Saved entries
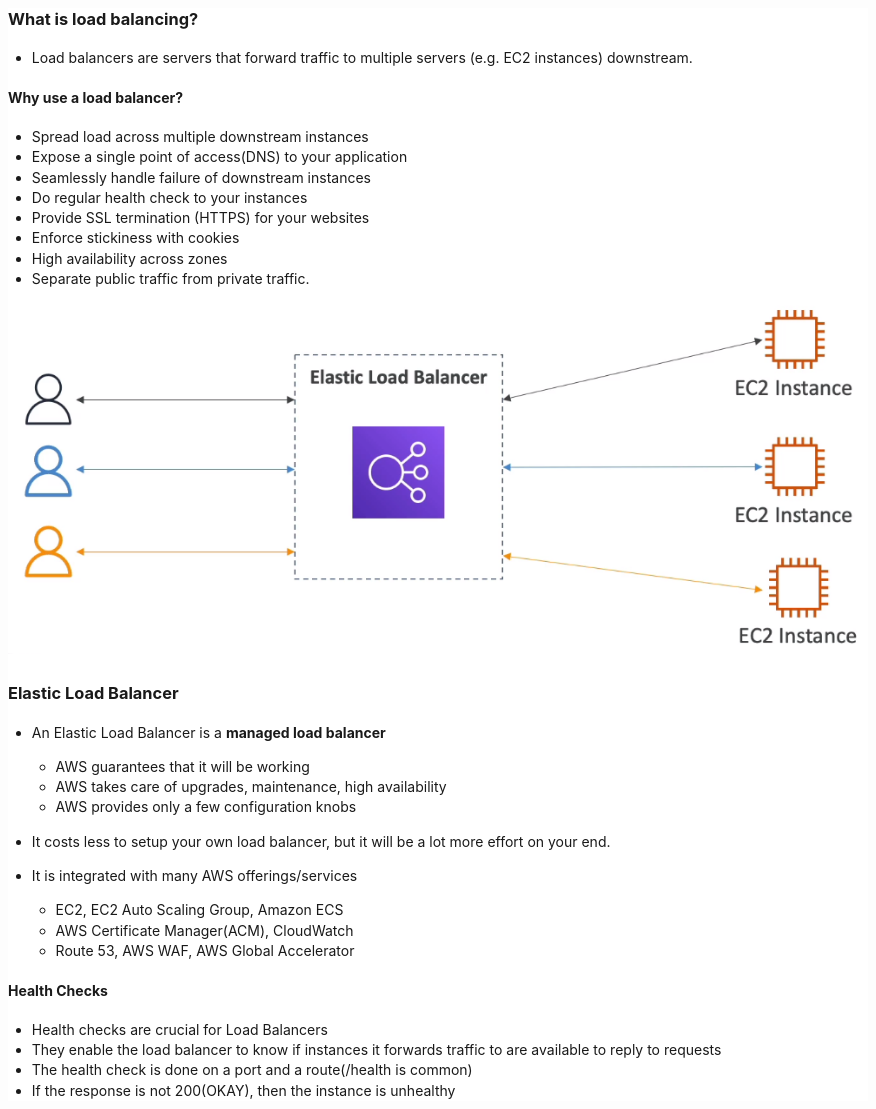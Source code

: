 ### What is load balancing?

* Load balancers are servers that forward traffic to multiple servers (e.g. EC2 instances) downstream.

#### Why use a load balancer?

* Spread load across multiple downstream instances
* Expose a single point of access(DNS) to your application
* Seamlessly handle failure of downstream instances
* Do regular health check to your instances
* Provide SSL termination (HTTPS) for your websites
* Enforce stickiness with cookies
* High availability across zones
* Separate public traffic from private traffic.

<img src="../images/elb/load-balancer.png" alt="load balancer">

### Elastic Load Balancer

* An Elastic Load Balancer is a **managed load balancer**
  * AWS guarantees that it will be working
  * AWS takes care of upgrades, maintenance, high availability
  * AWS provides only a few configuration knobs

* It costs less to setup your own load balancer, but it will be a lot more effort on your end.

* It is integrated with many AWS offerings/services
  * EC2, EC2 Auto Scaling Group, Amazon ECS
  * AWS Certificate Manager(ACM), CloudWatch
  * Route 53, AWS WAF, AWS Global Accelerator

#### Health Checks

* Health checks are crucial for Load Balancers
* They enable the load balancer to know if instances it forwards traffic to are available to reply to requests
* The health check is done on a port and a route(/health is common)
* If the response is not 200(OKAY), then the instance is unhealthy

**TASK PROMPT**
Exactly the lines from the one with "maintenance, high availability" through the end of the entries, both included, should be written out, and no others.

**FINISHED EXERCISE**
  * AWS takes care of upgrades, maintenance, high availability
  * AWS provides only a few configuration knobs

* It costs less to setup your own load balancer, but it will be a lot more effort on your end.

* It is integrated with many AWS offerings/services
  * EC2, EC2 Auto Scaling Group, Amazon ECS
  * AWS Certificate Manager(ACM), CloudWatch
  * Route 53, AWS WAF, AWS Global Accelerator

#### Health Checks

* Health checks are crucial for Load Balancers
* They enable the load balancer to know if instances it forwards traffic to are available to reply to requests
* The health check is done on a port and a route(/health is common)
* If the response is not 200(OKAY), then the instance is unhealthy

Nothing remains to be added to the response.